Arca tersebut bergaya Polinesia-Pajajaran, ditemukan di sekitar  Cikapundung, di atas bangunan berundak teras diwujudkan dalam bentuk antromorf (Eriwati, 1955). Tidak disebutkan dengan rinci lokasinya, tetapi menunjukan wilayah sekitar bantaran hulu Ci Kapundung yang saat ini masuk ke dalam wilayah Suntenjaya.
Beberapa sumber menyebukan ditemukan di sekitar perkebunan kina. Saat ini arca tersebut menjadi koleksi Museum Nasional dengan nomor inventaris 479c/D184. Bila disejajarkan dengan kerajaan Sunda saat itu berada di penguasaan Prabu Ragamulya Luhurprabawa yang memerintah antara 1340 hingga 1350.
Catatan Bujangga Manik tentang Batu Lonceng
Penemuan arca tersebut memperkuat dugaan kunjungan Bujangga Manik ke sekitar Suntenjaya. Dalam naskah yang ditulis pada abad ke-15, menceritakan perjalanan Bujangga Manik melintasi dataran tinggi bagian utara Ujung Berung.
Dalam catatannya ieu menyebut nama-nama tempat seperti Bukit Karesi, Bukit Langlayang, dan (gunung) Palasari. Kemudian menyeberangi (sungai) Cisaunggalah dan berjalan ke arah barat hingga tiba di bukit Patenggeng.
Dalam teks tersebut bisa ditafsirkan beberapa nama geografis yang masih bisa dikenali hingga kini. Seperti penulisan bukit Langlayang untuk Gunung Manglayang di sebelah utara Cibiru Bandung. Kemudian bukit Palasari adalah Gunung Palasari di Suntenjaya.
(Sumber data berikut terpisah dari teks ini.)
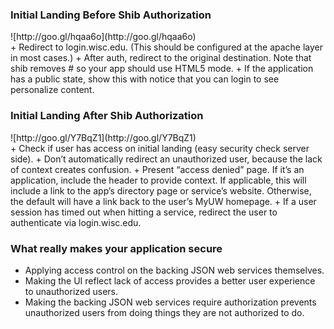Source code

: ### Initial Landing Before Shib Authorization
<div class='center'>
![http://goo.gl/hqaa6o](http://goo.gl/hqaa6o)
</div>
+ Redirect to login.wisc.edu. (This should be configured at the apache layer in most cases.)
+ After auth, redirect to the original destination. Note that shib removes # so your app should use HTML5 mode.
+ If the application has a public state, show this with notice that you can login to see personalize content.

### Initial Landing After Shib Authorization
<div class='center'>
![http://goo.gl/Y7BqZ1](http://goo.gl/Y7BqZ1)
</div>
+ Check if user has access on initial landing (easy security check server side).
+ Don’t automatically redirect an unauthorized user, because the lack of context creates confusion.
+ Present “access denied” page. If it’s an application, include the header to provide context. If applicable, this will include a link to the app’s directory page or service’s website. Otherwise, the default will have a link back to the user’s MyUW homepage.
+ If a user session has timed out when hitting a service, redirect the user to authenticate via login.wisc.edu.

### What really makes your application secure
+ Applying access control on the backing JSON web services themselves.
+ Making the UI reflect lack of access provides a better user experience to unauthorized users.
+ Making the backing JSON web services require authorization prevents unauthorized users from doing things they are not authorized to do.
Namun untuk mencocokkan bukit Karesi, sepertinya tidak ada lagi indikasi geografis yang bisa disandingkan dengan nama tersebut, sehingga bisa jadi merujuk pada nama gunung lain yang satu kelompok dengan Palasari-Manglayang.
Tempat lain yang disebutkan adalah Cisaunggalah yang mendekatkan dengan cerita Ciung Wanara di sebelah timur Jawa Barat. Hadir sekitar 793 Masehi, merupakan penguasa kerajaan Galuh setelah tamperan Bamawijaya.
Sementara naskah Bujangga Manik ditaksir antara akhir abad ke-14 dan awal abad ke-15. Noorduyn dan A Teeuw memperkirakan bahwa kisah perjalanan Bujangga Manik berlangsung pada kurun Kesultanan Malaka masih menguasai jalur perniagaan Nusantara, sebelum jatuh ke tangan Portugis pada 1511.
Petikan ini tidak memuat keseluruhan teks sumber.